Given entries =
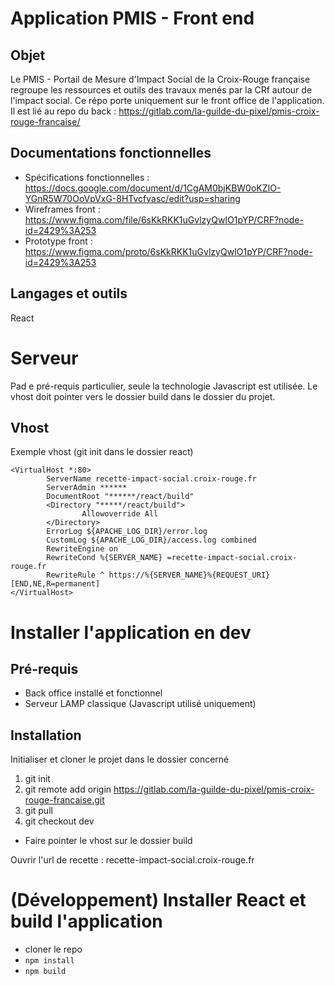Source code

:# Application PMIS - Front end

## Objet
Le PMIS - Portail de Mesure d'Impact Social de la Croix-Rouge française regroupe les ressources et outils des travaux menés par la CRf autour de l'impact social.
Ce répo porte uniquement sur le front office de l'application. Il est lié au repo du back : https://gitlab.com/la-guilde-du-pixel/pmis-croix-rouge-francaise/

## Documentations fonctionnelles
- Spécifications fonctionnelles : https://docs.google.com/document/d/1CgAM0bjKBW0oKZIO-YGnR5W70OoVpVxG-8HTvcfvasc/edit?usp=sharing
- Wireframes front : https://www.figma.com/file/6sKkRKK1uGvlzyQwIO1pYP/CRF?node-id=2429%3A253
- Prototype front : https://www.figma.com/proto/6sKkRKK1uGvlzyQwIO1pYP/CRF?node-id=2429%3A253

## Langages et outils
React

# Serveur 
Pad e pré-requis particulier, seule la technologie Javascript est utilisée. Le vhost doit pointer vers le dossier build dans le dossier du projet.

## Vhost
Exemple vhost (git init dans le dossier react)

```
<VirtualHost *:80>
        ServerName recette-impact-social.croix-rouge.fr
        ServerAdmin ******
        DocumentRoot "******/react/build"
        <Directory "*****/react/build">
                Allowoverride All
        </Directory>
        ErrorLog ${APACHE_LOG_DIR}/error.log
        CustomLog ${APACHE_LOG_DIR}/access.log combined
        RewriteEngine on
        RewriteCond %{SERVER_NAME} =recette-impact-social.croix-rouge.fr
        RewriteRule ^ https://%{SERVER_NAME}%{REQUEST_URI} [END,NE,R=permanent]
</VirtualHost>
```

# Installer l'application en dev

## Pré-requis 
- Back office installé et fonctionnel 
- Serveur LAMP classique (Javascript utilisé uniquement)

## Installation

Initialiser et cloner le projet dans le dossier concerné
1. git init
2. git remote add origin https://gitlab.com/la-guilde-du-pixel/pmis-croix-rouge-francaise.git
3. git pull
4. git checkout dev
- Faire pointer le vhost sur le dossier build

Ouvrir l'url de recette : recette-impact-social.croix-rouge.fr


# (Développement) Installer React et build l'application 

- cloner le repo
- `npm install`
- `npm build`

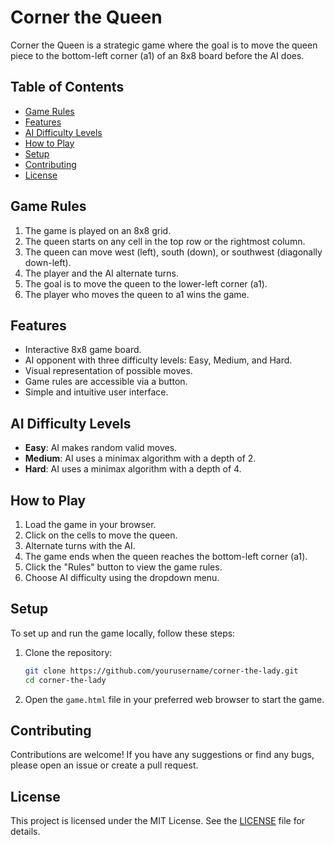 # Corner the Queen

Corner the Queen is a strategic game where the goal is to move the queen piece to the bottom-left corner (a1) of an 8x8 board before the AI does.

## Table of Contents

- [Game Rules](#game-rules)
- [Features](#features)
- [AI Difficulty Levels](#ai-difficulty-levels)
- [How to Play](#how-to-play)
- [Setup](#setup)
- [Contributing](#contributing)
- [License](#license)

## Game Rules

1. The game is played on an 8x8 grid.
2. The queen starts on any cell in the top row or the rightmost column.
3. The queen can move west (left), south (down), or southwest (diagonally down-left).
4. The player and the AI alternate turns.
5. The goal is to move the queen to the lower-left corner (a1).
6. The player who moves the queen to a1 wins the game.

## Features

- Interactive 8x8 game board.
- AI opponent with three difficulty levels: Easy, Medium, and Hard.
- Visual representation of possible moves.
- Game rules are accessible via a button.
- Simple and intuitive user interface.

## AI Difficulty Levels

- **Easy**: AI makes random valid moves.
- **Medium**: AI uses a minimax algorithm with a depth of 2.
- **Hard**: AI uses a minimax algorithm with a depth of 4.

## How to Play

1. Load the game in your browser.
2. Click on the cells to move the queen.
3. Alternate turns with the AI.
4. The game ends when the queen reaches the bottom-left corner (a1).
5. Click the "Rules" button to view the game rules.
6. Choose AI difficulty using the dropdown menu.

## Setup

To set up and run the game locally, follow these steps:

1. Clone the repository:

    ```bash
    git clone https://github.com/yourusername/corner-the-lady.git
    cd corner-the-lady
    ```

2. Open the `game.html` file in your preferred web browser to start the game.

## Contributing

Contributions are welcome! If you have any suggestions or find any bugs, please open an issue or create a pull request.

## License

This project is licensed under the MIT License. See the [LICENSE](LICENSE) file for details.

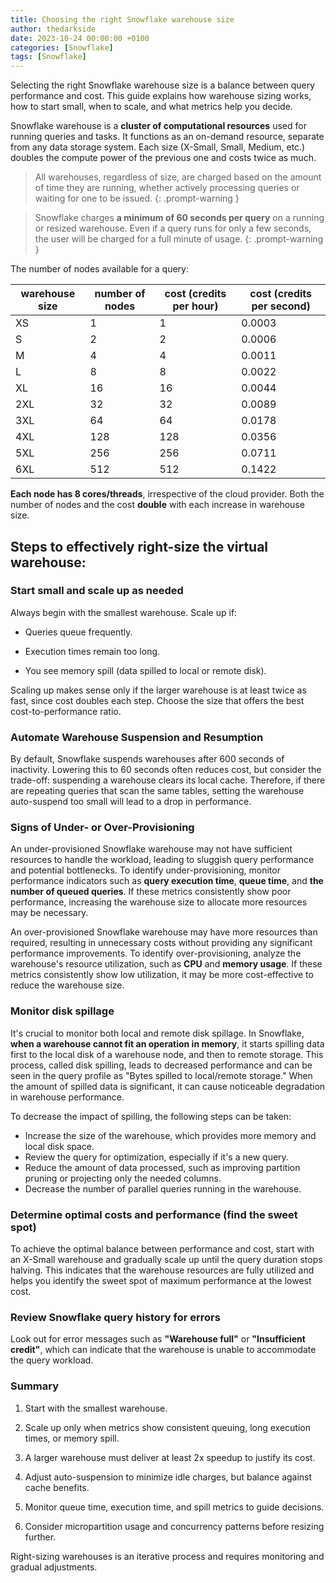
 ```yaml
---
title: Choosing the right Snowflake warehouse size
author: thedarkside
date: 2023-10-24 00:00:00 +0100
categories: [Snowflake]
tags: [Snowflake]
---
```

Selecting the right Snowflake warehouse size is a balance between query performance and cost. This guide explains how warehouse sizing works, how to start small, when to scale, and what metrics help you decide.

Snowflake warehouse is a **cluster of computational resources** used for running queries and tasks. It functions as an on-demand resource, separate from any data storage system. Each size (X-Small, Small, Medium, etc.) doubles the compute power of the previous one and costs twice as much. 

> All warehouses, regardless of size, are charged based on the amount of time they are running, whether actively processing queries or waiting for one to be issued.
{: .prompt-warning }

> Snowflake charges **a minimum of 60 seconds per query** on a running or resized warehouse. Even if a query runs for only a few seconds, the user will be charged for a full minute of usage.
{: .prompt-warning }

The number of nodes available for a query:

| warehouse size | number of nodes | cost (credits per hour) | cost (credits per second) |
|----------------|-----------------|------|---------|
| XS             | 1               | 1    | 0.0003  |
| S              | 2               | 2    | 0.0006  | 
| M              | 4               | 4    | 0.0011  |
| L              | 8               | 8    | 0.0022  |
| XL             | 16              | 16   | 0.0044  |
| 2XL            | 32              | 32   | 0.0089  |
| 3XL            | 64              | 64   | 0.0178  |
| 4XL            | 128             | 128  | 0.0356  |
| 5XL            | 256             | 256  | 0.0711  |
| 6XL            | 512             | 512  | 0.1422  |

**Each node has 8 cores/threads**, irrespective of the cloud provider. Both the number of nodes and the cost **double** with each increase in warehouse size.

## Steps to effectively right-size the virtual warehouse:

### Start small and scale up as needed
Always begin with the smallest warehouse. Scale up if:

- Queries queue frequently.

- Execution times remain too long.

- You see memory spill (data spilled to local or remote disk).

Scaling up makes sense only if the larger warehouse is at least twice as fast, since cost doubles each step. Choose the size that offers the best cost-to-performance ratio.

### Automate Warehouse Suspension and Resumption

By default, Snowflake suspends warehouses after 600 seconds of inactivity. Lowering this to 60 seconds often reduces cost, but consider the trade-off: suspending a warehouse clears its local cache. Therefore, if there are repeating queries that scan the same tables, setting the warehouse auto-suspend too small will lead to a drop in performance.

### Signs of Under- or Over-Provisioning

An under-provisioned Snowflake warehouse may not have sufficient resources to handle the workload, leading to sluggish query performance and potential bottlenecks. To identify under-provisioning, monitor performance indicators such as **query execution time**, **queue time**, and **the number of queued queries**. If these metrics consistently show poor performance, increasing the warehouse size to allocate more resources may be necessary.

An over-provisioned Snowflake warehouse may have more resources than required, resulting in unnecessary costs without providing any significant performance improvements. To identify over-provisioning, analyze the warehouse's resource utilization, such as **CPU** and **memory usage**. If these metrics consistently show low utilization, it may be more cost-effective to reduce the warehouse size.

### Monitor disk spillage
It's crucial to monitor both local and remote disk spillage. In Snowflake, **when a warehouse cannot fit an operation in memory**, it starts spilling data first to the local disk of a warehouse node, and then to remote storage. This process, called disk spilling, leads to decreased performance and can be seen in the query profile as "Bytes spilled to local/remote storage." When the amount of spilled data is significant, it can cause noticeable degradation in warehouse performance.

To decrease the impact of spilling, the following steps can be taken:

- Increase the size of the warehouse, which provides more memory and local disk space.
- Review the query for optimization, especially if it's a new query.
- Reduce the amount of data processed, such as improving partition pruning or projecting only the needed columns.
- Decrease the number of parallel queries running in the warehouse.

### Determine optimal costs and performance (find the sweet spot)

To achieve the optimal balance between performance and cost, start with an X-Small warehouse and gradually scale up until the query duration stops halving. This indicates that the warehouse resources are fully utilized and helps you identify the sweet spot of maximum performance at the lowest cost.

### Review Snowflake query history for errors

Look out for error messages such as **"Warehouse full"** or **"Insufficient credit"**, which can indicate that the warehouse is unable to accommodate the query workload.

### Summary

1. Start with the smallest warehouse.

2. Scale up only when metrics show consistent queuing, long execution times, or memory spill.

3. A larger warehouse must deliver at least 2x speedup to justify its cost.

4. Adjust auto-suspension to minimize idle charges, but balance against cache benefits.

5. Monitor queue time, execution time, and spill metrics to guide decisions.

6. Consider micropartition usage and concurrency patterns before resizing further.

Right-sizing warehouses is an iterative process and requires monitoring and gradual adjustments.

Assignment =
Show all lines from the entries that hold "workload".

Exercise output =
An under-provisioned Snowflake warehouse may not have sufficient resources to handle the workload, leading to sluggish query performance and potential bottlenecks. To identify under-provisioning, monitor performance indicators such as **query execution time**, **queue time**, and **the number of queued queries**. If these metrics consistently show poor performance, increasing the warehouse size to allocate more resources may be necessary.
Look out for error messages such as **"Warehouse full"** or **"Insufficient credit"**, which can indicate that the warehouse is unable to accommodate the query workload.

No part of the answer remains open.